Institut Destrée - The Destree Institute

               Accueil

Organisation

Recherche scientifique

Education permanente

Conseil

Action

Evénements

 

 

 

 
Transports en commun et milieu rural: le rôle des transports vicinaux

Guy ALBARRE
Géographe - Attaché à la Fondation rurale de Wallonie (FRW)

 

Une révolution tranquille et irréversible.

Les transports en commun sont en profonde mutation, personne ne peut en douter! Trains, trams et métros urbains, autobus urbains et ruraux; nouveaux modes de transport (TAU, GLT,...) reviennent régulièrement à la une de l'actualité, ne fut-ce qu'une fois par an... lorsque l'on discute de l'opportunité de modifier les tarifs à la hausse! Mais en réalité, cette mutation se réalise chaque jour pas à pas, étape par étape, au gré de l'évolution de situations locales.
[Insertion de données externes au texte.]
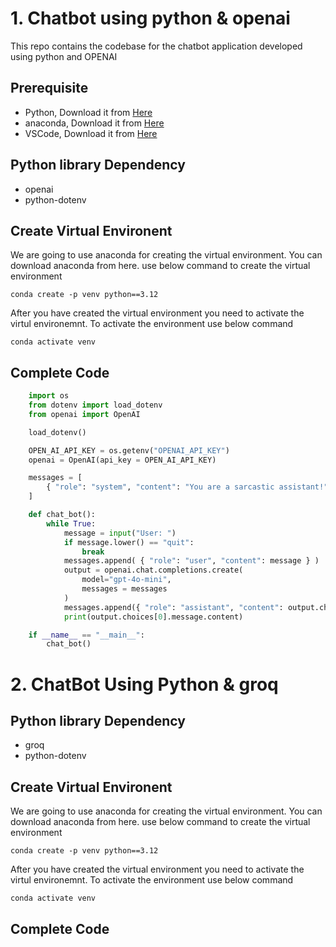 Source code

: # 1. Chatbot using python & openai
This repo contains the codebase for the chatbot application developed using python and OPENAI

## Prerequisite
- Python, Download it from [Here](https://www.python.org/downloads/)
- anaconda, Download it from [Here](https://www.anaconda.com/download/success)
- VSCode, Download it from [Here](https://code.visualstudio.com/)

## Python library Dependency

- openai
- python-dotenv

## Create Virtual Environent

We are going to use anaconda for creating the virtual environment. You can download anaconda from here.
use below command to create the virtual environment
```
conda create -p venv python==3.12
```
After you have created the virtual environment you need to activate the virtul environemnt. 
To activate the environment use below command
```
conda activate venv
```
## Complete Code
```python
    import os
    from dotenv import load_dotenv
    from openai import OpenAI

    load_dotenv()

    OPEN_AI_API_KEY = os.getenv("OPENAI_API_KEY")
    openai = OpenAI(api_key = OPEN_AI_API_KEY)

    messages = [
        { "role": "system", "content": "You are a sarcastic assistant!" }
    ]

    def chat_bot():
        while True:
            message = input("User: ")
            if message.lower() == "quit":
                break
            messages.append( { "role": "user", "content": message } )
            output = openai.chat.completions.create(
                model="gpt-4o-mini",
                messages = messages
            )
            messages.append({ "role": "assistant", "content": output.choices[0].message.content })
            print(output.choices[0].message.content)

    if __name__ == "__main__":
        chat_bot()
```

# 2. ChatBot Using Python & groq

## Python library Dependency

- groq
- python-dotenv

## Create Virtual Environent

We are going to use anaconda for creating the virtual environment. You can download anaconda from here.
use below command to create the virtual environment
```
conda create -p venv python==3.12
```
After you have created the virtual environment you need to activate the virtul environemnt. 
To activate the environment use below command
```
conda activate venv
```
## Complete Code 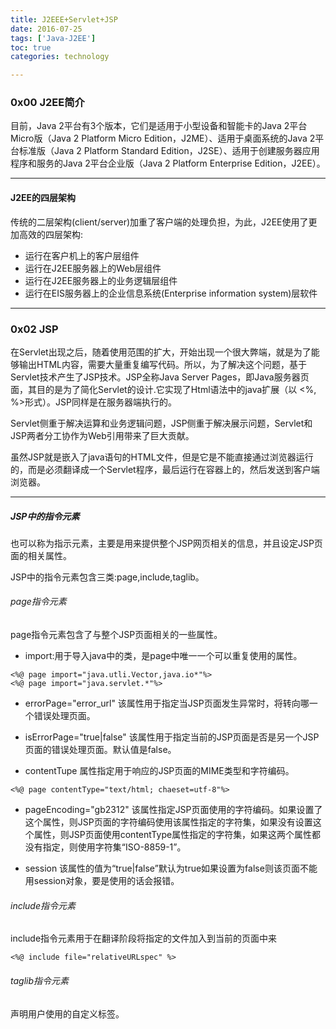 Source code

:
 ```yaml
---
title: J2EEE+Servlet+JSP
date: 2016-07-25
tags: ['Java-J2EE']
toc: true
categories: technology

---
```

### 0x00 J2EE简介
目前，Java 2平台有3个版本，它们是适用于小型设备和智能卡的Java 2平台Micro版（Java 2 Platform Micro Edition，J2ME）、适用于桌面系统的Java 2平台标准版（Java 2 Platform Standard Edition，J2SE）、适用于创建服务器应用程序和服务的Java 2平台企业版（Java 2 Platform Enterprise Edition，J2EE）。

---
#### J2EE的四层架构
传统的二层架构(client/server)加重了客户端的处理负担，为此，J2EE使用了更加高效的四层架构:

* 运行在客户机上的客户层组件
* 运行在J2EE服务器上的Web层组件
* 运行在J2EE服务器上的业务逻辑层组件
* 运行在EIS服务器上的企业信息系统(Enterprise information system)层软件



---
### 0x02 JSP
在Servlet出现之后，随着使用范围的扩大，开始出现一个很大弊端，就是为了能够输出HTML内容，需要大量重复编写代码。所以，为了解决这个问题，基于Servlet技术产生了JSP技术。JSP全称Java Server Pages，即Java服务器页面，其目的是为了简化Servlet的设计.它实现了Html语法中的java扩展（以 <%, %>形式）。JSP同样是在服务器端执行的。

Servlet侧重于解决运算和业务逻辑问题，JSP侧重于解决展示问题，Servlet和JSP两者分工协作为Web引用带来了巨大贡献。

虽然JSP就是嵌入了java语句的HTML文件，但是它是不能直接通过浏览器运行的，而是必须翻译成一个Servlet程序，最后运行在容器上的，然后发送到客户端浏览器。

---
##### JSP中的指令元素
也可以称为指示元素，主要是用来提供整个JSP网页相关的信息，并且设定JSP页面的相关属性。

JSP中的指令元素包含三类:page,include,taglib。

###### page指令元素
page指令元素包含了与整个JSP页面相关的一些属性。

* import:用于导入java中的类，是page中唯一一个可以重复使用的属性。
```
<%@ page import="java.utli.Vector,java.io*"%>
<%@ page import="java.servlet.*"%>
```

* errorPage="error_url"
该属性用于指定当JSP页面发生异常时，将转向哪一个错误处理页面。


* isErrorPage="true|false"
该属性用于指定当前的JSP页面是否是另一个JSP页面的错误处理页面。默认值是false。

* contentTupe
属性指定用于响应的JSP页面的MIME类型和字符编码。
```
<%@ page contentType="text/html; chaeset=utf-8"%>
```

* pageEncoding="gb2312"
该属性指定JSP页面使用的字符编码。如果设置了这个属性，则JSP页面的字符编码使用该属性指定的字符集，如果没有设置这个属性，则JSP页面使用contentType属性指定的字符集，如果这两个属性都没有指定，则使用字符集“ISO-8859-1”。 

* session
该属性的值为“true|false”默认为true如果设置为false则该页面不能用session对象，要是使用的话会报错。


###### include指令元素
include指令元素用于在翻译阶段将指定的文件加入到当前的页面中来 
```
<%@ include file="relativeURLspec" %> 
```


###### taglib指令元素
声明用户使用的自定义标签。



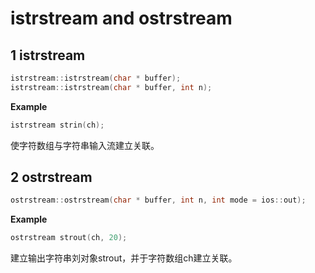 # istrstream and ostrstream

## 1 istrstream

```cpp
istrstream::istrstream(char * buffer);
istrstream::istrstream(char * buffer, int n);
```

**Example**
```cpp
istrstream strin(ch);
```

使字符数组与字符串输入流建立关联。

## 2 ostrstream

```cpp
ostrstream::ostrstream(char * buffer, int n, int mode = ios::out);
```

**Example**

```cpp
ostrstream strout(ch, 20);
```

建立输出字符串刘对象strout，并于字符数组ch建立关联。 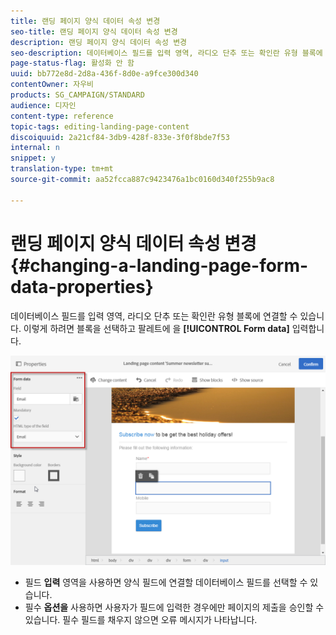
 ```yaml
---
title: 랜딩 페이지 양식 데이터 속성 변경
seo-title: 랜딩 페이지 양식 데이터 속성 변경
description: 랜딩 페이지 양식 데이터 속성 변경
seo-description: 데이터베이스 필드를 입력 영역, 라디오 단추 또는 확인란 유형 블록에 연결하는 방법을 알아봅니다.
page-status-flag: 활성화 안 함
uuid: bb772e8d-2d8a-436f-8d0e-a9fce300d340
contentOwner: 자우비
products: SG_CAMPAIGN/STANDARD
audience: 디자인
content-type: reference
topic-tags: editing-landing-page-content
discoiquuid: 2a21cf84-3db9-428f-833e-3f0f8bde7f53
internal: n
snippet: y
translation-type: tm+mt
source-git-commit: aa52fcca887c9423476a1bc0160d340f255b9ac8

---
```



# 랜딩 페이지 양식 데이터 속성 변경{#changing-a-landing-page-form-data-properties}

데이터베이스 필드를 입력 영역, 라디오 단추 또는 확인란 유형 블록에 연결할 수 있습니다. 이렇게 하려면 블록을 선택하고 팔레트에 을 **[!UICONTROL Form data]** 입력합니다.

![](assets/delivery_content_9.png)

* 필드 **입력** 영역을 사용하면 양식 필드에 연결할 데이터베이스 필드를 선택할 수 있습니다.
* 필수 **옵션을** 사용하면 사용자가 필드에 입력한 경우에만 페이지의 제출을 승인할 수 있습니다. 필수 필드를 채우지 않으면 오류 메시지가 나타납니다.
Depuis la restructuration en profondeur des dessertes ferroviaires, réalisée il y a quelques années, et le recours généralisé à l'utilisation des autobus, le réseau de transport, hérité en grande partie des structures socio-économiques du siècle passé, a acquis une grande souplesse d'adaptation. Cette souplesse permet en effet, du jour au lendemain, parfois même sans préavis, de modifier des itinéraires et des horaires, d'inverser des sens de circulation et, bien évidemment, de supprimer purement et simplement certains services!

 

Usagers occasionnels s'abstenir!

La Société nationale des Chemins de Fer vicinaux (SNCV) est devenue le principal organisme chargé de la desserte des régions rurales depuis que de nombreux points d'arrêt du chemin de fer ont été supprimés.

C'est sur ses épaules que repose désormais, pour bon nombre de ruraux, la possibilité de se déplacer et d'accéder aux services et aux commerces, lesquels désertent progressivement les campagnes. Afin de rendre au mieux ce service, la SNCV a progressivement adapté son réseau et ses services pour satisfaire au mieux les exigences spécifiques de la clientèle régulière.

Malheureusement, depuis une vingtaine d'années, celle-ci s'est fortement réduite pour ne plus rassembler, dans certaines régions, que quelques groupes professionnels ou sociaux bien caractérisés: écoliers, employés et ouvriers d'entreprises, clientèle de centres commerciaux et des marchés publics, navetteurs,...

La SNCV a tenté de suivre au plus près cette évolution, d'une part, en "spécialisant" une grande partie de ses services et, d'autre part, en négligeant les dessertes fréquentées par une clientèle occasionnelle.

Il est ainsi devenu pratiquement impossible d'atteindre la plupart des localités rurales en début de matinée ou de les quitter en fin d'après-midi puisque l'essentiel sinon la totalité du matériel est alors utilisé dans l'autre sens! Il est inutile aussi, dans certaines régions, de vouloir circuler en dehors des jours dits "ouvrables" ou en période de vacances scolaires.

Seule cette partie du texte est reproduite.